WORK TASK
Transcribe the entries that come next exactly, but not the pictures they contain.

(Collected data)
* * *

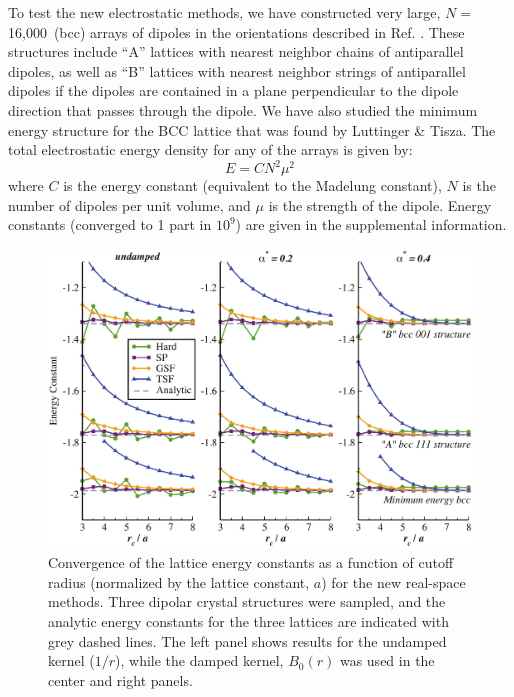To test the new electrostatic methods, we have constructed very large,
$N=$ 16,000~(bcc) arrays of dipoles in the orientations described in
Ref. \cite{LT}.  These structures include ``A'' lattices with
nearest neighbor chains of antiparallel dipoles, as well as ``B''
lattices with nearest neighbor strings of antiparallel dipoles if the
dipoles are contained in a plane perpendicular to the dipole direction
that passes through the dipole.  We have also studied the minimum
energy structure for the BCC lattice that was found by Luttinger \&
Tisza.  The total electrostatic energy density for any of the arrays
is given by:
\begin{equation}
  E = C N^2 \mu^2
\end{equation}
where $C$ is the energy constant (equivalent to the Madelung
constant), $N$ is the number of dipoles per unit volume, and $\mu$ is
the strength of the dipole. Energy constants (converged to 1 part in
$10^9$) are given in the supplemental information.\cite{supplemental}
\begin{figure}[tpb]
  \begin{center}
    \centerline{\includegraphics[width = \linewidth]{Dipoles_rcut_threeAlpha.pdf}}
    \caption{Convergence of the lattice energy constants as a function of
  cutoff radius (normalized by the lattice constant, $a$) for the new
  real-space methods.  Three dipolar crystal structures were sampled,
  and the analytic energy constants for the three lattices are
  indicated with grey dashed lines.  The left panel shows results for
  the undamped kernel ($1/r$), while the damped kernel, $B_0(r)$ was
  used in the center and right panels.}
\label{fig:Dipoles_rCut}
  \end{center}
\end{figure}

* * *

COMPLETED EXERCISE
To test the new electrostatic methods, we have constructed very large,
$N=$ 16,000~(bcc) arrays of dipoles in the orientations described in
Ref. \cite{LT}.  These structures include ``A'' lattices with
nearest neighbor chains of antiparallel dipoles, as well as ``B''
lattices with nearest neighbor strings of antiparallel dipoles if the
dipoles are contained in a plane perpendicular to the dipole direction
that passes through the dipole.  We have also studied the minimum
energy structure for the BCC lattice that was found by Luttinger \&
Tisza.  The total electrostatic energy density for any of the arrays
is given by:
\begin{equation}
  E = C N^2 \mu^2
\end{equation}
where $C$ is the energy constant (equivalent to the Madelung
constant), $N$ is the number of dipoles per unit volume, and $\mu$ is
the strength of the dipole. Energy constants (converged to 1 part in
$10^9$) are given in the supplemental information.\cite{supplemental}
\begin{figure}[tpb]
  \begin{center}
    \centerline{\includegraphics[width = \linewidth]{Dipoles_rcut_threeAlpha.pdf}}
    \caption{Convergence of the lattice energy constants as a function of
  cutoff radius (normalized by the lattice constant, $a$) for the new
  real-space methods.  Three dipolar crystal structures were sampled,
  and the analytic energy constants for the three lattices are
  indicated with grey dashed lines.  The left panel shows results for
  the undamped kernel ($1/r$), while the damped kernel, $B_0(r)$ was
  used in the center and right panels.}
\label{fig:Dipoles_rCut}
  \end{center}
\end{figure}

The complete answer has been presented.